A Neural Network In Under 4KB

Introduction

Years ago, I began writing C++ template libraries with the goal of instantiating and running neural networks and machine learning algorithms within embedded systems. I did not have an FPU (floating point unit), GPU (graphics processing unit), or any vectorized instructions(e.g. SIMD) at my disposal so I needed to ensure I could run these algorithms with only a very simple CPU. Memory to store code and data was also highly constrained in my environment. I didn’t have room to store code and data that I wasn’t going to use.

My inspiration for these libraries was Andrei Alexandrescu’s?Modern C++ Design. This book was my first exposure to the power of C++ templates and?template metaprogramming.
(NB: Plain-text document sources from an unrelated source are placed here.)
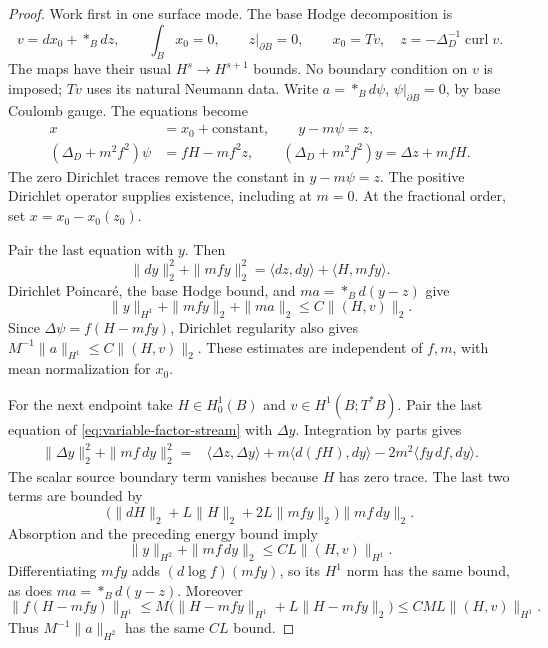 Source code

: \documentclass[11pt]{amsart}
\theoremstyle{definition}
\theoremstyle{remark}
\theoremstyle{plain}
\begin{document}
\begin{proof}
Work first in one surface mode. The base Hodge decomposition is
\[
 v=dx_0+*_Bdz,\qquad \int_Bx_0=0,\qquad z|_{\partial B}=0,
 \qquad x_0=Tv,\quad z=-\Delta_D^{-1}\operatorname{curl}v.
\]
The maps have their usual $H^s\to H^{s+1}$ bounds. No boundary
condition on $v$ is imposed; $Tv$ uses its natural Neumann data.
Write $a=*_Bd\psi$, $\psi|_{\partial B}=0$, by base Coulomb
gauge. The equations become
\begin{equation}\label{eq:variable-factor-stream}
 \begin{split}
 x&=x_0+\text{constant},\qquad y-m\psi=z,\\
 (\Delta_D+m^2f^2)\psi&=fH-mf^2z,\qquad
 (\Delta_D+m^2f^2)y=\Delta z+mfH.
 \end{split}
\end{equation}
The zero Dirichlet traces remove the constant in $y-m\psi=z$.
The positive Dirichlet operator supplies existence, including at
$m=0$. At the fractional order, set $x=x_0-x_0(z_0)$.

Pair the last equation with $y$. Then
\begin{equation}\label{eq:variable-factor-energy}
 \|dy\|_2^2+\|mf y\|_2^2
 =\langle dz,dy\rangle+\langle H,mf y\rangle.
\end{equation}
Dirichlet Poincar\'e, the base Hodge bound, and
$ma=*_Bd(y-z)$ give
\[
 \|y\|_{H^1}+\|mf y\|_2+\|ma\|_2\leq C\|(H,v)\|_2.
\]
Since $\Delta\psi=f(H-mf y)$, Dirichlet regularity also gives
$M^{-1}\|a\|_{H^1}\leq C\|(H,v)\|_2$. These estimates are
independent of $f,m$, with mean normalization for $x_0$.

For the next endpoint take $H\in H^1_0(B)$ and $v\in H^1(B;T^*B)$.
Pair the last equation of \eqref{eq:variable-factor-stream} with
$\Delta y$. Integration by parts gives
\begin{equation}\label{eq:variable-factor-differentiated-energy}
 \begin{split}
 \|\Delta y\|_2^2+\|mf\,dy\|_2^2
 ={}&\langle\Delta z,\Delta y\rangle
       +m\langle d(fH),dy\rangle
       -2m^2\langle fy\,df,dy\rangle.
 \end{split}
\end{equation}
The scalar source boundary term vanishes because $H$ has zero
trace. The last two terms are bounded by
\[
 \bigl(\|dH\|_2+L\|H\|_2+2L\|mf y\|_2\bigr)\|mf\,dy\|_2.
\]
Absorption and the preceding energy bound imply
\[
 \|y\|_{H^2}+\|mf\,dy\|_2\leq CL\|(H,v)\|_{H^1}.
\]
Differentiating $mf y$ adds $(d\log f)(mf y)$, so its $H^1$
norm has the same bound, as does $ma=*_Bd(y-z)$. Moreover
\[
 \|f(H-mf y)\|_{H^1}
 \leq M\bigl(\|H-mf y\|_{H^1}+L\|H-mf y\|_2\bigr)
 \leq CML\|(H,v)\|_{H^1}.
\]
Thus $M^{-1}\|a\|_{H^2}$ has the same $CL$ bound.


\end{proof}
\end{document}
In the book he describes how to design your code using policy classes as template parameters to customize behavior. This fit my needs perfectly since I wanted the code to be scalable from one problem to the next (e.g. resolution, activation function(s), etc.) I also used this technique to make the code within these libraries as small and efficient as possible.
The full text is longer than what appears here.